**Task directions:**
Wherever an image appears in the entries, drop it and reproduce everything else exactly.
=-=-=-=-=
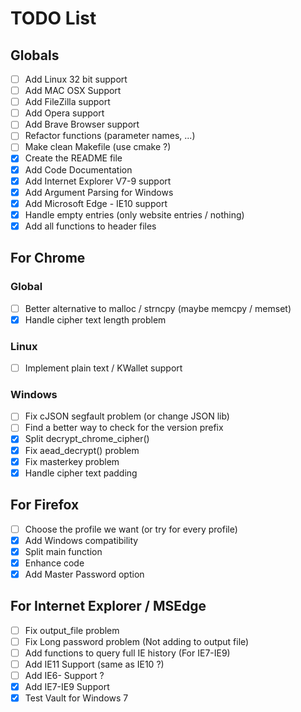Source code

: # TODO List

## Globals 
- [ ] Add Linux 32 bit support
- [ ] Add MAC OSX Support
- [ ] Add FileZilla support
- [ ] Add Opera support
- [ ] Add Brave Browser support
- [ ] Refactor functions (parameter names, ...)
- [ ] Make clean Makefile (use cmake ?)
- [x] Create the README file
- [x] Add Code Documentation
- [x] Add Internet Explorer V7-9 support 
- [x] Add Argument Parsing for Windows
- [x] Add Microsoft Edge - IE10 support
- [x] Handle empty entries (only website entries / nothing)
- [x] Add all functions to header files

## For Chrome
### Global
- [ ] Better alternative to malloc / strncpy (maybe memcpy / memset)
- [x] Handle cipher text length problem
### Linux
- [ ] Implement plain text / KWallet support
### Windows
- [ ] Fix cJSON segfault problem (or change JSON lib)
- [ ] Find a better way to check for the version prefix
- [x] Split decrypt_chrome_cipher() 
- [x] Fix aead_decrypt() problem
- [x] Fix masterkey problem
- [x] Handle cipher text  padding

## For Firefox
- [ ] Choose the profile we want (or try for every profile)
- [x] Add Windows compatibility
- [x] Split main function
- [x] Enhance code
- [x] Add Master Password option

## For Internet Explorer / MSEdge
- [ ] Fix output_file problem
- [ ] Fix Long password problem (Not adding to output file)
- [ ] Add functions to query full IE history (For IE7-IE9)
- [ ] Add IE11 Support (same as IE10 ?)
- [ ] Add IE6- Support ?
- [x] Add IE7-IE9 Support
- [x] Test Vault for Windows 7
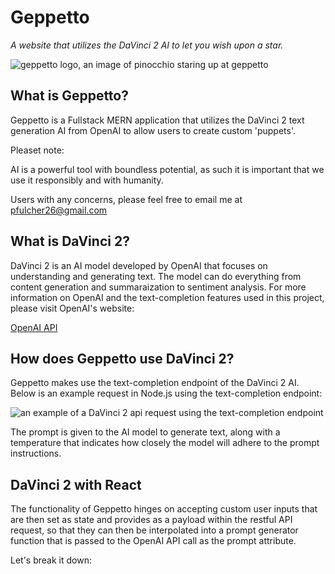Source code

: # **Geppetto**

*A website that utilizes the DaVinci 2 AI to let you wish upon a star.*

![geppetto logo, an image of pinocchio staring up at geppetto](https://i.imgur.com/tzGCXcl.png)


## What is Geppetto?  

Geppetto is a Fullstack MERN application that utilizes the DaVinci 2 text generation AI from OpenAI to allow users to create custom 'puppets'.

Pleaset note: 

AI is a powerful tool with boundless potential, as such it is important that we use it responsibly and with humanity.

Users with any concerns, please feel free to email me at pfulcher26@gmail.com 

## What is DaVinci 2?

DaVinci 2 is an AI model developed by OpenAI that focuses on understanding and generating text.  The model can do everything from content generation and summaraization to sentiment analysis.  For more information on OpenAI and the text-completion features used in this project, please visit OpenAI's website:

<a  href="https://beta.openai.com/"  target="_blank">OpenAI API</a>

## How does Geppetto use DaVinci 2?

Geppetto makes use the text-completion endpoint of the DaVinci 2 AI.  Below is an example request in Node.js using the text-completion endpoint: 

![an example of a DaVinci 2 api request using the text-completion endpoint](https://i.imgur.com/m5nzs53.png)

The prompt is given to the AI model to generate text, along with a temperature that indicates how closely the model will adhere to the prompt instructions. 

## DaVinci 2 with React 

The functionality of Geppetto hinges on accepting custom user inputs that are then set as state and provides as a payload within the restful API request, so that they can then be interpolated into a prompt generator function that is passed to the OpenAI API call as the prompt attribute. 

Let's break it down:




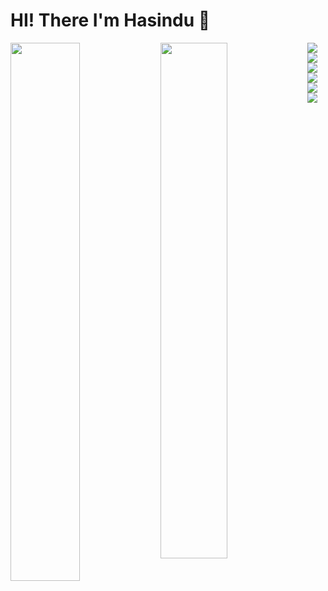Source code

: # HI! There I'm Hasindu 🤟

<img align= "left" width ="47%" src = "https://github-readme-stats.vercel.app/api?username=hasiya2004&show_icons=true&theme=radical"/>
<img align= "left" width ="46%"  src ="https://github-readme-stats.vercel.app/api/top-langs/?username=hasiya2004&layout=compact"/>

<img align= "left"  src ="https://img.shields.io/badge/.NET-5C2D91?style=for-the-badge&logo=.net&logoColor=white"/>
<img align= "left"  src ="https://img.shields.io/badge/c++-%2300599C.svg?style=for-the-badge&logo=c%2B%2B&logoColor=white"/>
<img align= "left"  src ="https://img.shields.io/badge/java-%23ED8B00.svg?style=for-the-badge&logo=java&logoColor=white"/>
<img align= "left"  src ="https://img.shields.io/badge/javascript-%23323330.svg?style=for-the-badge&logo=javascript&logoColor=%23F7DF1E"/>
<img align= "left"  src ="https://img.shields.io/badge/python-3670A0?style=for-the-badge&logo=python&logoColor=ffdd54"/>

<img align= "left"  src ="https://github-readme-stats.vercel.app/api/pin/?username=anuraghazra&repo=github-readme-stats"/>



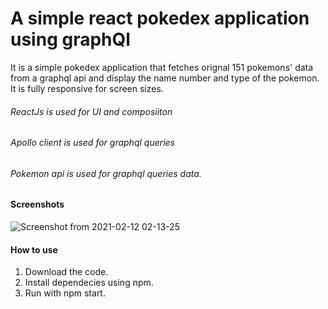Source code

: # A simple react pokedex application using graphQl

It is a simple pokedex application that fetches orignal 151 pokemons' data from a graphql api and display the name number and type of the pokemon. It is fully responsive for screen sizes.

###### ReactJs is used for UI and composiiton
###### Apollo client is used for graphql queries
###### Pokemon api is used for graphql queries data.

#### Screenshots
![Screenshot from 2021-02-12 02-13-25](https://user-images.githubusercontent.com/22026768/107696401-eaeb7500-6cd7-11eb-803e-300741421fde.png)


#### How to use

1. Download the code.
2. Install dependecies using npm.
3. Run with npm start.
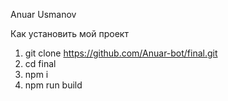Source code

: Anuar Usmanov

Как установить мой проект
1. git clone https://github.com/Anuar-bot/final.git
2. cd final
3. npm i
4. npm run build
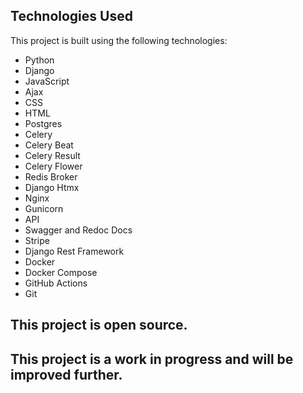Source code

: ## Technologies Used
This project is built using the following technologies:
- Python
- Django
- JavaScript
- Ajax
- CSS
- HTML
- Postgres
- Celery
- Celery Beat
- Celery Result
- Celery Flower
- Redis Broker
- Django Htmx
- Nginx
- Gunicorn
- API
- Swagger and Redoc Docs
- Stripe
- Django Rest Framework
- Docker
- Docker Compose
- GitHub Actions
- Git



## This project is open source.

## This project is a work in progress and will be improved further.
=-=-=-=-=
**Task response:**
Source code

: # TODO List

## Globals 
- [ ] Add Linux 32 bit support
- [ ] Add MAC OSX Support
- [ ] Add FileZilla support
- [ ] Add Opera support
- [ ] Add Brave Browser support
- [ ] Refactor functions (parameter names, ...)
- [ ] Make clean Makefile (use cmake ?)
- [x] Create the README file
- [x] Add Code Documentation
- [x] Add Internet Explorer V7-9 support 
- [x] Add Argument Parsing for Windows
- [x] Add Microsoft Edge - IE10 support
- [x] Handle empty entries (only website entries / nothing)
- [x] Add all functions to header files

## For Chrome
### Global
- [ ] Better alternative to malloc / strncpy (maybe memcpy / memset)
- [x] Handle cipher text length problem
### Linux
- [ ] Implement plain text / KWallet support
### Windows
- [ ] Fix cJSON segfault problem (or change JSON lib)
- [ ] Find a better way to check for the version prefix
- [x] Split decrypt_chrome_cipher() 
- [x] Fix aead_decrypt() problem
- [x] Fix masterkey problem
- [x] Handle cipher text  padding

## For Firefox
- [ ] Choose the profile we want (or try for every profile)
- [x] Add Windows compatibility
- [x] Split main function
- [x] Enhance code
- [x] Add Master Password option

## For Internet Explorer / MSEdge
- [ ] Fix output_file problem
- [ ] Fix Long password problem (Not adding to output file)
- [ ] Add functions to query full IE history (For IE7-IE9)
- [ ] Add IE11 Support (same as IE10 ?)
- [ ] Add IE6- Support ?
- [x] Add IE7-IE9 Support
- [x] Test Vault for Windows 7
Source code

: # **Geppetto**

*A website that utilizes the DaVinci 2 AI to let you wish upon a star.*

![geppetto logo, an image of pinocchio staring up at geppetto](https://i.imgur.com/tzGCXcl.png)


## What is Geppetto?  

Geppetto is a Fullstack MERN application that utilizes the DaVinci 2 text generation AI from OpenAI to allow users to create custom 'puppets'.

Pleaset note: 

AI is a powerful tool with boundless potential, as such it is important that we use it responsibly and with humanity.

Users with any concerns, please feel free to email me at pfulcher26@gmail.com 

## What is DaVinci 2?

DaVinci 2 is an AI model developed by OpenAI that focuses on understanding and generating text.  The model can do everything from content generation and summaraization to sentiment analysis.  For more information on OpenAI and the text-completion features used in this project, please visit OpenAI's website:

<a  href="https://beta.openai.com/"  target="_blank">OpenAI API</a>

## How does Geppetto use DaVinci 2?

Geppetto makes use the text-completion endpoint of the DaVinci 2 AI.  Below is an example request in Node.js using the text-completion endpoint: 

![an example of a DaVinci 2 api request using the text-completion endpoint](https://i.imgur.com/m5nzs53.png)

The prompt is given to the AI model to generate text, along with a temperature that indicates how closely the model will adhere to the prompt instructions. 

## DaVinci 2 with React 

The functionality of Geppetto hinges on accepting custom user inputs that are then set as state and provides as a payload within the restful API request, so that they can then be interpolated into a prompt generator function that is passed to the OpenAI API call as the prompt attribute. 

Let's break it down:




Source code

: # HI! There I'm Hasindu 🤟

<img align= "left" width ="47%" src = "https://github-readme-stats.vercel.app/api?username=hasiya2004&show_icons=true&theme=radical"/>
<img align= "left" width ="46%"  src ="https://github-readme-stats.vercel.app/api/top-langs/?username=hasiya2004&layout=compact"/>

<img align= "left"  src ="https://img.shields.io/badge/.NET-5C2D91?style=for-the-badge&logo=.net&logoColor=white"/>
<img align= "left"  src ="https://img.shields.io/badge/c++-%2300599C.svg?style=for-the-badge&logo=c%2B%2B&logoColor=white"/>
<img align= "left"  src ="https://img.shields.io/badge/java-%23ED8B00.svg?style=for-the-badge&logo=java&logoColor=white"/>
<img align= "left"  src ="https://img.shields.io/badge/javascript-%23323330.svg?style=for-the-badge&logo=javascript&logoColor=%23F7DF1E"/>
<img align= "left"  src ="https://img.shields.io/badge/python-3670A0?style=for-the-badge&logo=python&logoColor=ffdd54"/>

<img align= "left"  src ="https://github-readme-stats.vercel.app/api/pin/?username=anuraghazra&repo=github-readme-stats"/>



Source code

: # A simple react pokedex application using graphQl

It is a simple pokedex application that fetches orignal 151 pokemons' data from a graphql api and display the name number and type of the pokemon. It is fully responsive for screen sizes.

###### ReactJs is used for UI and composiiton
###### Apollo client is used for graphql queries
###### Pokemon api is used for graphql queries data.

#### Screenshots
![Screenshot from 2021-02-12 02-13-25](https://user-images.githubusercontent.com/22026768/107696401-eaeb7500-6cd7-11eb-803e-300741421fde.png)


#### How to use

1. Download the code.
2. Install dependecies using npm.
3. Run with npm start.
Source code

: Anuar Usmanov

Как установить мой проект
1. git clone https://github.com/Anuar-bot/final.git
2. cd final
3. npm i
4. npm run build
Source code

: ## Technologies Used
This project is built using the following technologies:
- Python
- Django
- JavaScript
- Ajax
- CSS
- HTML
- Postgres
- Celery
- Celery Beat
- Celery Result
- Celery Flower
- Redis Broker
- Django Htmx
- Nginx
- Gunicorn
- API
- Swagger and Redoc Docs
- Stripe
- Django Rest Framework
- Docker
- Docker Compose
- GitHub Actions
- Git



## This project is open source.

## This project is a work in progress and will be improved further.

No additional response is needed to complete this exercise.